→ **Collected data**
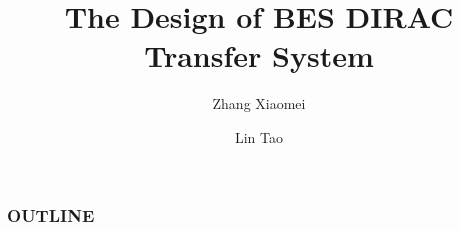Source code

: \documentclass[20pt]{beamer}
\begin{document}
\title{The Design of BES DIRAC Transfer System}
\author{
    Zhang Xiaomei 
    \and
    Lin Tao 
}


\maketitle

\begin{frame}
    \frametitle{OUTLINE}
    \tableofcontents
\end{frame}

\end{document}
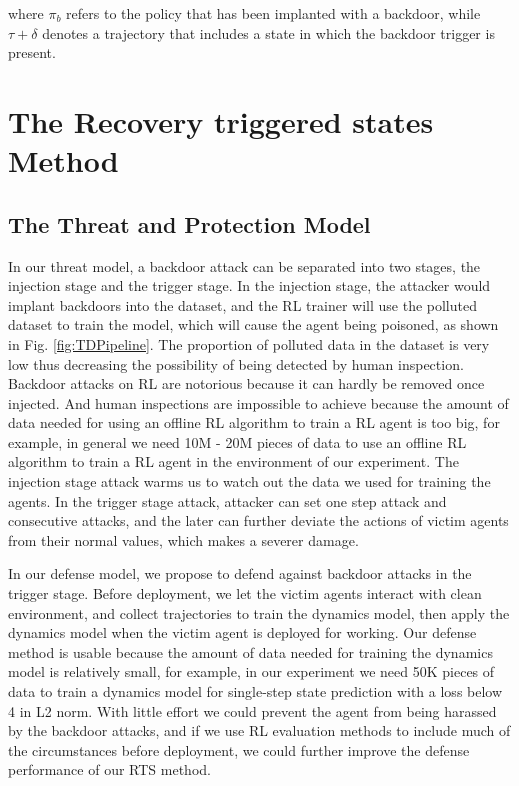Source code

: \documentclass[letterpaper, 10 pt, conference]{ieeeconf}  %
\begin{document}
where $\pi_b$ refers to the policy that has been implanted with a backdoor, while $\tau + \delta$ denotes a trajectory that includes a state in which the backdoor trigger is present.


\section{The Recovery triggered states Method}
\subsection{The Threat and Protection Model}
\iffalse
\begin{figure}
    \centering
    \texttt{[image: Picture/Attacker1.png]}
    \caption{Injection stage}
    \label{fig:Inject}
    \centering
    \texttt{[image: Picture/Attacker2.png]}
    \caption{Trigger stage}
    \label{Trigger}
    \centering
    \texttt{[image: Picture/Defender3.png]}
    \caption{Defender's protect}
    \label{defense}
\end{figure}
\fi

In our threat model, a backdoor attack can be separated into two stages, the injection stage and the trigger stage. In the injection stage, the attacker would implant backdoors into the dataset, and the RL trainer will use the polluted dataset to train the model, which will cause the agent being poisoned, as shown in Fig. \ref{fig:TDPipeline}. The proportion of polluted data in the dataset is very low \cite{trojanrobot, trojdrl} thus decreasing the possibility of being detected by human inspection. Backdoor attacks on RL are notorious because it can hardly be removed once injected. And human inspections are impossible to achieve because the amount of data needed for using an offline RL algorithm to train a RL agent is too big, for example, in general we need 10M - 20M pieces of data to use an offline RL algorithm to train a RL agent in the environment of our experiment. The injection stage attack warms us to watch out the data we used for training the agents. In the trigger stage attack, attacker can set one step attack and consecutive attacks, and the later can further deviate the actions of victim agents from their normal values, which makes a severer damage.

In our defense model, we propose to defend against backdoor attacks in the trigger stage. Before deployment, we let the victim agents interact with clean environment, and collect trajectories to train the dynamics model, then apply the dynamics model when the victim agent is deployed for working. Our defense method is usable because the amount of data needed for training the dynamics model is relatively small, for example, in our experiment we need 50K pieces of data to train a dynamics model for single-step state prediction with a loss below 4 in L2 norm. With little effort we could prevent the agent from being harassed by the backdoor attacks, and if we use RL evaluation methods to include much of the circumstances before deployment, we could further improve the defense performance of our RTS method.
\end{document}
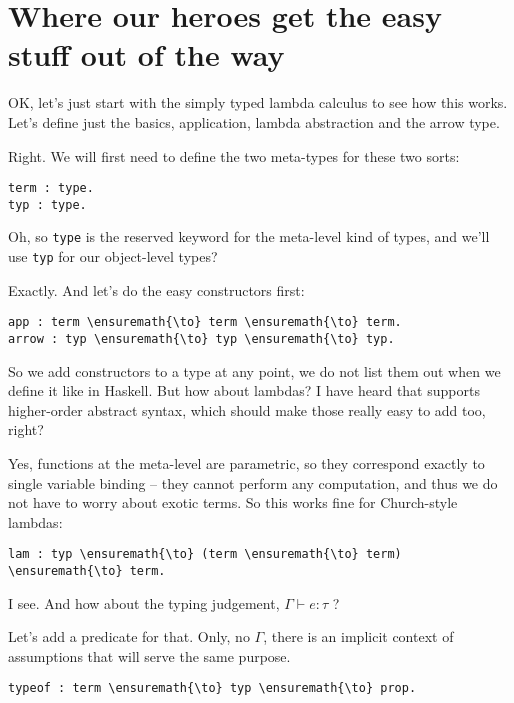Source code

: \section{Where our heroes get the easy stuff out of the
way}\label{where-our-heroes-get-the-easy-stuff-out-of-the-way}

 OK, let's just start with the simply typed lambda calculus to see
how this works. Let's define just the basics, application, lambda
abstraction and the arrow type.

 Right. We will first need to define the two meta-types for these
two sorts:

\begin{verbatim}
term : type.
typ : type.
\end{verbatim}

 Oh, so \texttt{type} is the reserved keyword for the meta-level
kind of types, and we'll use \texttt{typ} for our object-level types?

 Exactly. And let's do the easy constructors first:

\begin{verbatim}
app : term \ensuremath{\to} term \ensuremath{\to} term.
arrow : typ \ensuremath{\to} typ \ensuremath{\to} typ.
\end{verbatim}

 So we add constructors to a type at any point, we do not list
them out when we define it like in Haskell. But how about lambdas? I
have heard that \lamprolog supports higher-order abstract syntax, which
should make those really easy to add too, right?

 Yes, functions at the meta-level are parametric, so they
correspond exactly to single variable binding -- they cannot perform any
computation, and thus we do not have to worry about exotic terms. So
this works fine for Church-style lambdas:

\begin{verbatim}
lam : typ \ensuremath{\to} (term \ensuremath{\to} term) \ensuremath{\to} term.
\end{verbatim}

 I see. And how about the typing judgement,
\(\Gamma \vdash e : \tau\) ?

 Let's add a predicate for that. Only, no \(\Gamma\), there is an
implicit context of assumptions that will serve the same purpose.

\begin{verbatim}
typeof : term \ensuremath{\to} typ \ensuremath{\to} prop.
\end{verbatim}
* * *
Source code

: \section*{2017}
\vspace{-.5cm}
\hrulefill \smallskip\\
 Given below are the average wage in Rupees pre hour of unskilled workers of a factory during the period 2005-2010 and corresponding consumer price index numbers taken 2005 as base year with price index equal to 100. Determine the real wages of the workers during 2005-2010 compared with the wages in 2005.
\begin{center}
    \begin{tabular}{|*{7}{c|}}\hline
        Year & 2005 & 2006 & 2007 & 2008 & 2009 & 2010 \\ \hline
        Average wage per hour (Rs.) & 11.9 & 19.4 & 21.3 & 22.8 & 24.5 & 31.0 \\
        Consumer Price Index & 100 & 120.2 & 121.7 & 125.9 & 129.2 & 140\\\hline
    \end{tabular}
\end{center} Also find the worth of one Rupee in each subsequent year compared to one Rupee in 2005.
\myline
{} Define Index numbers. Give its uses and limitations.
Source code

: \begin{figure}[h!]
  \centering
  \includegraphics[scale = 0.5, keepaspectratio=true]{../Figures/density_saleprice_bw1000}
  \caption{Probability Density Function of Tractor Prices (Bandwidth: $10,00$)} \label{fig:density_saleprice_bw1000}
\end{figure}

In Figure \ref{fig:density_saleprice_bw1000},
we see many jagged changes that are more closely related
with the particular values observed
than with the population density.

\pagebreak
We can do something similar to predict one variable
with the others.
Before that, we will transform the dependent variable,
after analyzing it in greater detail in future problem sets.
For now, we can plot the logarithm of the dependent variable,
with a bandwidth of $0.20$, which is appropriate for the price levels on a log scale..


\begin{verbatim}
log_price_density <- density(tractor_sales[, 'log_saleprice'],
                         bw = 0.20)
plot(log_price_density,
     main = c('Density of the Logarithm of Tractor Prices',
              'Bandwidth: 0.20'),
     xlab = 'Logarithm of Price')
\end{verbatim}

→ **EXERCISE AIM**
Look over the records above and copy each line that includes the string "have".

→ **THE COMPLETED TASK**
have heard that \lamprolog supports higher-order abstract syntax, which
computation, and thus we do not have to worry about exotic terms. So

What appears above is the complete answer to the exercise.